Aim of the task
Keep the lines exact and the pictures out as you repeat the following listing.

Source material
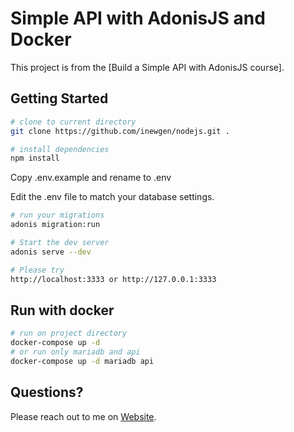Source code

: # Simple API with AdonisJS and Docker

This project is from the [Build a Simple API with AdonisJS course].

## Getting Started

```bash
# clone to current directory
git clone https://github.com/inewgen/nodejs.git .

# install dependencies
npm install
```

Copy .env.example and rename to .env

Edit the .env file to match your database settings.

```bash
# run your migrations
adonis migration:run

# Start the dev server
adonis serve --dev

# Please try
http://localhost:3333 or http://127.0.0.1:3333
```

## Run with docker

```bash
# run on project directory
docker-compose up -d
# or run only mariadb and api
docker-compose up -d mariadb api
```

## Questions?

Please reach out to me on [Website](http://www.inewgen.com).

Response area
Source code

: # Simple API with AdonisJS and Docker

This project is from the [Build a Simple API with AdonisJS course].

## Getting Started

```bash
# clone to current directory
git clone https://github.com/inewgen/nodejs.git .

# install dependencies
npm install
```

Copy .env.example and rename to .env

Edit the .env file to match your database settings.

```bash
# run your migrations
adonis migration:run

# Start the dev server
adonis serve --dev

# Please try
http://localhost:3333 or http://127.0.0.1:3333
```

## Run with docker

```bash
# run on project directory
docker-compose up -d
# or run only mariadb and api
docker-compose up -d mariadb api
```

## Questions?

Please reach out to me on [Website](http://www.inewgen.com).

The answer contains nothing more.